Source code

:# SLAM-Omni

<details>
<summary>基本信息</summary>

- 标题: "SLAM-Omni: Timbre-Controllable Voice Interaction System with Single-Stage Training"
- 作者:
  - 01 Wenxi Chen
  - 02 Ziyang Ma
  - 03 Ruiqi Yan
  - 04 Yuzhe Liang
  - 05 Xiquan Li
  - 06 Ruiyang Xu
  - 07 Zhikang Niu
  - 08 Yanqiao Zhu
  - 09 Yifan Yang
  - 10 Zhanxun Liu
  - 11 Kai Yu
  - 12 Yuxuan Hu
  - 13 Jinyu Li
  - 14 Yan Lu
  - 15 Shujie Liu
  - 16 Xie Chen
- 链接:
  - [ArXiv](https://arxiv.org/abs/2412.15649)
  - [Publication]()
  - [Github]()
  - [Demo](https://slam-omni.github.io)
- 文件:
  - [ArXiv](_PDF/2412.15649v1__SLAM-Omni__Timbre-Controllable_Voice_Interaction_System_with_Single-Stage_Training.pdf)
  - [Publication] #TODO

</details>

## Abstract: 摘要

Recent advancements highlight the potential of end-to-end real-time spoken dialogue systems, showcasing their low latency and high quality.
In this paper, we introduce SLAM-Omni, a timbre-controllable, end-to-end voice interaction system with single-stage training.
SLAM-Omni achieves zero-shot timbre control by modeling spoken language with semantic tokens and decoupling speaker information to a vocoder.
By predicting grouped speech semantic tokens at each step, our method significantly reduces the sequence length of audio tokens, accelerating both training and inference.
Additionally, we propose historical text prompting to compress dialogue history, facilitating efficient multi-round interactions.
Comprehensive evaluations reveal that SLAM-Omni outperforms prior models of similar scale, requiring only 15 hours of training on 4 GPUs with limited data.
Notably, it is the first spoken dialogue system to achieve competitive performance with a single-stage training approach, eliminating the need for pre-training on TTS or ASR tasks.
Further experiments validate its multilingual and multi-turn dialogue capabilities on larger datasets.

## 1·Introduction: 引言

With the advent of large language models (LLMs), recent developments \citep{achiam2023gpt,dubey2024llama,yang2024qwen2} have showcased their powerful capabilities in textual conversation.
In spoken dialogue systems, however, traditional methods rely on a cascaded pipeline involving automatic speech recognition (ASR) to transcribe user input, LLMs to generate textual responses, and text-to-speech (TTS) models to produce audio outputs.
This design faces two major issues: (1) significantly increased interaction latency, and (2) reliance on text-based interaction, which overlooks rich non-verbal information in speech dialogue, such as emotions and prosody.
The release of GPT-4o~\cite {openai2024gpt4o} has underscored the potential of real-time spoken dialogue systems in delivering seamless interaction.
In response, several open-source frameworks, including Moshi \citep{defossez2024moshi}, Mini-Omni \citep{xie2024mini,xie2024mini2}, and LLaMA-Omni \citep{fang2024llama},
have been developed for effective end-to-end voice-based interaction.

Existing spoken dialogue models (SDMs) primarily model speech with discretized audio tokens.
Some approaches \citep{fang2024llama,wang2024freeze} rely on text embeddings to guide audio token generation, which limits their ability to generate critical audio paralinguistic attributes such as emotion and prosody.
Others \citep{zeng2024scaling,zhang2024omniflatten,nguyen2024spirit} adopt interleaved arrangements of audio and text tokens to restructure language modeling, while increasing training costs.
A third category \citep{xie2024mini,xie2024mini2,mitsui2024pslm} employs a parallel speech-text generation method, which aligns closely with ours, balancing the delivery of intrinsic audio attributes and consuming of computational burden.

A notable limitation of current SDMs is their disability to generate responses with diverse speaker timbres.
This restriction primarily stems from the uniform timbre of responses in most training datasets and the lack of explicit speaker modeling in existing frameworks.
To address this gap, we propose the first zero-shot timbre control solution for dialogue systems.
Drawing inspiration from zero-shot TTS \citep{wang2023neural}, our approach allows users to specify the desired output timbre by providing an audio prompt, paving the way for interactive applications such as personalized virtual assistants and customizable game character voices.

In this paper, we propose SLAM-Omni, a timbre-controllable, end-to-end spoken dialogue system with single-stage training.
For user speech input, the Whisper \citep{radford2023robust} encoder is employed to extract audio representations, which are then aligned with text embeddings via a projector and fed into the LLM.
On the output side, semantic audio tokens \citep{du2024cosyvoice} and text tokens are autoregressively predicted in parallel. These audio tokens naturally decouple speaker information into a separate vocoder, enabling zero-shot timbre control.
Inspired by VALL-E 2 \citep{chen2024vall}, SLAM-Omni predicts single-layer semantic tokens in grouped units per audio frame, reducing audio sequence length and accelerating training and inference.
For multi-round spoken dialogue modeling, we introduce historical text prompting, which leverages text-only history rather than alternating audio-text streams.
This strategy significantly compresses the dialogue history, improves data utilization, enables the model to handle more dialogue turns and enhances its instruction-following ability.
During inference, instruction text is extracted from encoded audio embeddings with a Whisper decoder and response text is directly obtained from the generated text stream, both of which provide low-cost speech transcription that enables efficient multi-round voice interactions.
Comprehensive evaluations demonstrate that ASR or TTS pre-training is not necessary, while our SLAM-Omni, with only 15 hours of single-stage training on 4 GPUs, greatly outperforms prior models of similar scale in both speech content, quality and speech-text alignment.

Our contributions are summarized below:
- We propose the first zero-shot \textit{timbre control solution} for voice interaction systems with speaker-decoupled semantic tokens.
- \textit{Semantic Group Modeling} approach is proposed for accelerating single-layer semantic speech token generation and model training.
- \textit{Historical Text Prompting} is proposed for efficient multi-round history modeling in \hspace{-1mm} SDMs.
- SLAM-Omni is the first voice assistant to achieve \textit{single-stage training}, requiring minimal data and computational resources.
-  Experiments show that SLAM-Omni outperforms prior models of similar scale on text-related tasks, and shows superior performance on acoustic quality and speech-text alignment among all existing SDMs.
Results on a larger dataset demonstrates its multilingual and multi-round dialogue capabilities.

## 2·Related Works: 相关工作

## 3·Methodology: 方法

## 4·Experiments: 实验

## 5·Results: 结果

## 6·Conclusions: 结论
..............................
(Problem to solve): If a line in the records contains the word "larger", copy it out.

(Task answer):
Further experiments validate its multilingual and multi-turn dialogue capabilities on larger datasets.
Results on a larger dataset demonstrates its multilingual and multi-round dialogue capabilities.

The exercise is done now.